Re: [PATCH v3 1/1] drm/ttm: Fix COW check

2021-07-23 Thread Christian König



Am 23.07.21 um 10:21 schrieb Daniel Vetter:

On Wed, Jul 14, 2021 at 10:51 AM Christian König
 wrote:



Am 13.07.21 um 17:28 schrieb Alex Deucher:

On Tue, Jul 13, 2021 at 2:57 AM Christian König
 wrote:


Am 13.07.21 um 00:06 schrieb Felix Kuehling:

KFD Thunk maps invisible VRAM BOs with PROT_NONE, MAP_PRIVATE.
is_cow_mapping returns true for these mappings. Add a check for
vm_flags & VM_WRITE to avoid mmap failures on private read-only or
PROT_NONE mappings.

v2: protect against mprotect making a mapping writable after the fact
v3: update driver-specific vm_operations_structs

Fixes: f91142c62161 ("drm/ttm: nuke VM_MIXEDMAP on BO mappings v3")
Signed-off-by: Felix Kuehling 
Signed-off-by: Alex Deucher 

Reviewed-by: Christian König 

Are you planning to push this to drm-misc?

Yes, just didn't found time yesterday.

This is pushed to the wrong tree drm-misc-next-fixes, should have been
in drm-misc-fixes. Please be careful with that because every time that
goes wrong the script gets confused about which the current tree is,
and pushes the wrong tree to linux-next branches.

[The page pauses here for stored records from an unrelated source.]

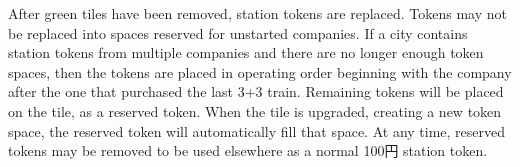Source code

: \documentclass{article}
\begin{document}
\begin{CJK}{UTF8}{min}
\begin{multicols}{2}
After green tiles have been removed, station tokens are
replaced. Tokens may not be replaced into spaces reserved for
unstarted companies. If a city contains station tokens from multiple
companies and there are no longer enough token spaces, then the tokens
are placed in operating order beginning with the company after the one
that purchased the last 3+3 train. Remaining tokens will be placed on
the tile, as a reserved token. When the tile is upgraded, creating a
new token space, the reserved token will automatically fill that
space. At any time, reserved tokens may be removed to be used
elsewhere as a normal 100円 station token.

\end{multicols}

\renewcommand*{\thesection}{\Alph{section}}
\renewcommand*{\theHsection}{appendix.\Alph{section}}





\end{CJK}
\end{document}
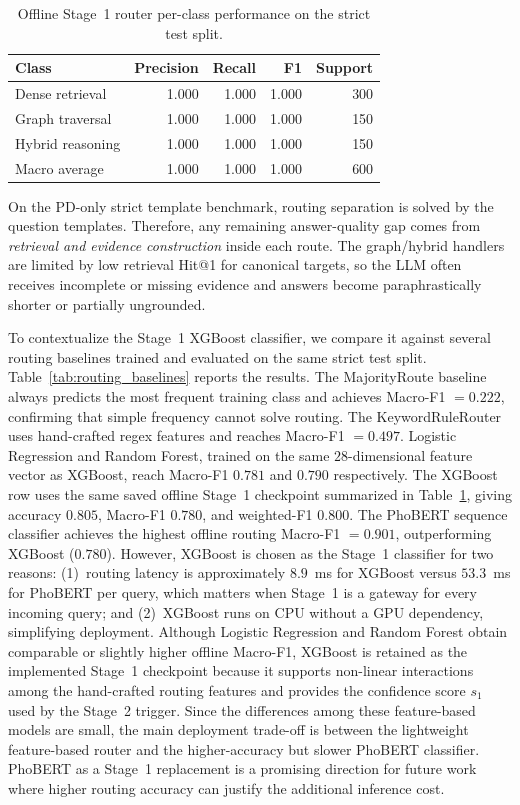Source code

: \documentclass[11pt,twocolumn]{article}
\begin{document}
\begin{table}[!htbp]
\centering
\caption{Offline Stage~1 router per-class performance on the strict test split.}
\label{tab:per_class_stage1}
\scriptsize
\setlength{\tabcolsep}{3.0pt}
\begin{tabular}{lrrrr}
\toprule
\textbf{Class} & \textbf{Precision} & \textbf{Recall} & \textbf{F1} & \textbf{Support} \\
\midrule
Dense retrieval & 1.000 & 1.000 & 1.000 & 300 \\
Graph traversal & 1.000 & 1.000 & 1.000 & 150 \\
Hybrid reasoning & 1.000 & 1.000 & 1.000 & 150 \\
\midrule
Macro average & 1.000 & 1.000 & 1.000 & 600 \\
\bottomrule
\end{tabular}
\end{table}

On the PD-only strict template benchmark, routing separation is
solved by the question templates. Therefore, any remaining
answer-quality gap comes from \emph{retrieval and evidence
construction} inside each route. The graph/hybrid handlers are
limited by low retrieval Hit@1 for canonical targets, so the LLM
often receives incomplete or missing evidence and answers become
paraphrastically shorter or partially ungrounded.

To contextualize the Stage~1 XGBoost classifier, we compare
it against several routing baselines trained and evaluated
on the same strict test split.
Table~\ref{tab:routing_baselines} reports the results.
The MajorityRoute baseline always predicts the most frequent
training class and achieves Macro-F1 $=0.222$, confirming
that simple frequency cannot solve routing. The
KeywordRuleRouter uses hand-crafted regex features and
reaches Macro-F1 $=0.497$. Logistic Regression and Random
Forest, trained on the same $28$-dimensional feature vector
as XGBoost, reach Macro-F1 $0.781$ and $0.790$ respectively.
The XGBoost row uses the same saved offline Stage~1 checkpoint
summarized in Table~\ref{tab:per_class_stage1}, giving
accuracy $0.805$, Macro-F1 $0.780$, and weighted-F1 $0.800$.
The PhoBERT sequence classifier achieves the highest
offline routing Macro-F1 $=0.901$, outperforming XGBoost
($0.780$). However, XGBoost is chosen as the Stage~1
classifier for two reasons: (1)~routing latency is
approximately $8.9$~ms for XGBoost versus $53.3$~ms for
PhoBERT per query, which matters when Stage~1 is a
gateway for every incoming query; and (2)~XGBoost runs on
CPU without a GPU dependency, simplifying deployment.
Although Logistic Regression and Random Forest obtain
comparable or slightly higher offline Macro-F1, XGBoost is
retained as the implemented Stage~1 checkpoint because it
supports non-linear interactions among the hand-crafted
routing features and provides the confidence score $s_1$ used
by the Stage~2 trigger. Since the differences among these
feature-based models are small, the main deployment trade-off
is between the lightweight feature-based router and the
higher-accuracy but slower PhoBERT classifier.
PhoBERT as a Stage~1 replacement is a promising direction
for future work where higher routing accuracy can justify
the additional inference cost.
\end{document}
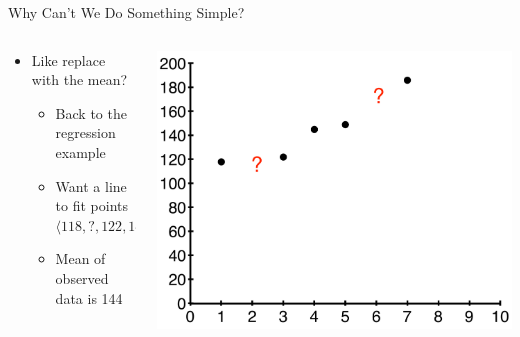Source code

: \documentclass[aspectratio=169]{beamer}
\begin{document}
\begin{frame}{Why Can't We Do Something Simple?}

\begin{columns}[T]
\begin{column}{0.5\textwidth}
\begin{itemize}
\item Like replace with the mean?
\begin{itemize}
	\item Back to the regression example
	\item Want a line to fit points $\langle 118, ?, 122, 145, 149, ?, 186 \rangle$
	\item Mean of observed data is 144
\end{itemize}
\end{itemize}
\end{column}
\begin{column}{0.5\textwidth}
\includegraphics[width=1\textwidth]{lectEM/missingData1.pdf}
\end{column}
\end{columns}
\end{frame}
\end{document}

I'm going to hard-reset drm-misc-next-fixes now and hope that's good
enough to fix things up (since Thomas is not around all the time for
this merge window).


STOP! I'm about to push a revert for this patch.

And yes that was pushed to the wrong branch, but it turned out that this 
was fortunate since the patch doesn't work correctly.


Christian.


-Daniel



Christian.


Alex


---
drivers/gpu/drm/amd/amdgpu/amdgpu_gem.c  |  3 ++-
drivers/gpu/drm/nouveau/nouveau_gem.c|  3 ++-
drivers/gpu/drm/radeon/radeon_gem.c  |  3 ++-
drivers/gpu/drm/ttm/ttm_bo_vm.c  | 14 +-
drivers/gpu/drm/vmwgfx/vmwgfx_ttm_glue.c |  1 +
include/drm/ttm/ttm_bo_api.h |  4 
6 files changed, 24 insertions(+), 4 deletions(-)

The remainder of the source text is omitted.